### Task requirements:
Only the text of the entries below should be returned, exactly as given, without pictures.

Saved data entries
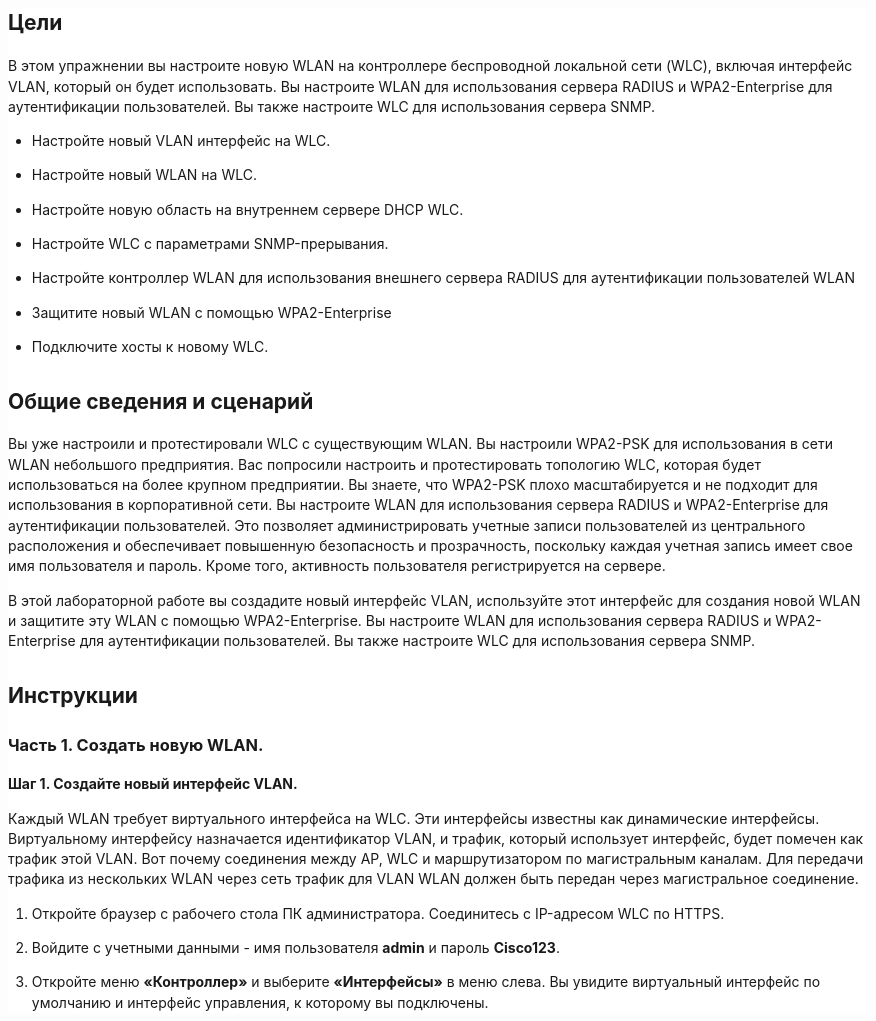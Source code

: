 ## Цели

В этом упражнении вы настроите новую WLAN на контроллере беспроводной локальной сети (WLC), включая интерфейс VLAN, который он будет использовать. Вы настроите WLAN для использования сервера RADIUS и WPA2-Enterprise для аутентификации пользователей. Вы также настроите WLC для использования сервера SNMP.

-   Настройте новый VLAN интерфейс на WLC.

-   Настройте новый WLAN на WLC.

-   Настройте новую область на внутреннем сервере DHCP WLC.

-   Настройте WLC с параметрами SNMP-прерывания.

-   Настройте контроллер WLAN для использования внешнего сервера RADIUS для аутентификации пользователей WLAN

-   Защитите новый WLAN с помощью WPA2-Enterprise

-   Подключите хосты к новому WLC.

## Общие сведения и сценарий

Вы уже настроили и протестировали WLC с существующим WLAN. Вы настроили WPA2-PSK для использования в сети WLAN небольшого предприятия. Вас попросили настроить и протестировать топологию WLC, которая будет использоваться на более крупном предприятии. Вы знаете, что WPA2-PSK плохо масштабируется и не подходит для использования в корпоративной сети. Вы настроите WLAN для использования сервера RADIUS и WPA2-Enterprise для аутентификации пользователей. Это позволяет администрировать учетные записи пользователей из центрального расположения и обеспечивает повышенную безопасность и прозрачность, поскольку каждая учетная запись имеет свое имя пользователя и пароль. Кроме того, активность пользователя регистрируется на сервере.

В этой лабораторной работе вы создадите новый интерфейс VLAN, используйте этот интерфейс для создания новой WLAN и защитите эту WLAN с помощью WPA2-Enterprise. Вы настроите WLAN для использования сервера RADIUS и WPA2-Enterprise для аутентификации пользователей. Вы также настроите WLC для использования сервера SNMP.

## Инструкции

### Часть 1. Создать новую WLAN.

**Шаг 1. Создайте новый интерфейс VLAN.**

Каждый WLAN требует виртуального интерфейса на WLC. Эти интерфейсы известны как динамические интерфейсы. Виртуальному интерфейсу назначается идентификатор VLAN, и трафик, который использует интерфейс, будет помечен как трафик этой VLAN. Вот почему соединения между AP, WLC и маршрутизатором по магистральным каналам. Для передачи трафика из нескольких WLAN через сеть трафик для VLAN WLAN должен быть передан через магистральное соединение.

1.  Откройте браузер с рабочего стола ПК администратора. Соединитесь с IP-адресом WLC по HTTPS.

2.  Войдите с учетными данными - имя пользователя **admin** и пароль **Cisco123**.

3.  Откройте меню **«Контроллер»** и выберите **«Интерфейсы»** в меню слева. Вы увидите виртуальный интерфейс по умолчанию и интерфейс управления, к которому вы подключены.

### Reply:
Source code

: ## Цели

В этом упражнении вы настроите новую WLAN на контроллере беспроводной локальной сети (WLC), включая интерфейс VLAN, который он будет использовать. Вы настроите WLAN для использования сервера RADIUS и WPA2-Enterprise для аутентификации пользователей. Вы также настроите WLC для использования сервера SNMP.

-   Настройте новый VLAN интерфейс на WLC.

-   Настройте новый WLAN на WLC.

-   Настройте новую область на внутреннем сервере DHCP WLC.

-   Настройте WLC с параметрами SNMP-прерывания.

-   Настройте контроллер WLAN для использования внешнего сервера RADIUS для аутентификации пользователей WLAN

-   Защитите новый WLAN с помощью WPA2-Enterprise

-   Подключите хосты к новому WLC.

## Общие сведения и сценарий

Вы уже настроили и протестировали WLC с существующим WLAN. Вы настроили WPA2-PSK для использования в сети WLAN небольшого предприятия. Вас попросили настроить и протестировать топологию WLC, которая будет использоваться на более крупном предприятии. Вы знаете, что WPA2-PSK плохо масштабируется и не подходит для использования в корпоративной сети. Вы настроите WLAN для использования сервера RADIUS и WPA2-Enterprise для аутентификации пользователей. Это позволяет администрировать учетные записи пользователей из центрального расположения и обеспечивает повышенную безопасность и прозрачность, поскольку каждая учетная запись имеет свое имя пользователя и пароль. Кроме того, активность пользователя регистрируется на сервере.

В этой лабораторной работе вы создадите новый интерфейс VLAN, используйте этот интерфейс для создания новой WLAN и защитите эту WLAN с помощью WPA2-Enterprise. Вы настроите WLAN для использования сервера RADIUS и WPA2-Enterprise для аутентификации пользователей. Вы также настроите WLC для использования сервера SNMP.

## Инструкции

### Часть 1. Создать новую WLAN.

**Шаг 1. Создайте новый интерфейс VLAN.**

Каждый WLAN требует виртуального интерфейса на WLC. Эти интерфейсы известны как динамические интерфейсы. Виртуальному интерфейсу назначается идентификатор VLAN, и трафик, который использует интерфейс, будет помечен как трафик этой VLAN. Вот почему соединения между AP, WLC и маршрутизатором по магистральным каналам. Для передачи трафика из нескольких WLAN через сеть трафик для VLAN WLAN должен быть передан через магистральное соединение.

1.  Откройте браузер с рабочего стола ПК администратора. Соединитесь с IP-адресом WLC по HTTPS.

2.  Войдите с учетными данными - имя пользователя **admin** и пароль **Cisco123**.

3.  Откройте меню **«Контроллер»** и выберите **«Интерфейсы»** в меню слева. Вы увидите виртуальный интерфейс по умолчанию и интерфейс управления, к которому вы подключены.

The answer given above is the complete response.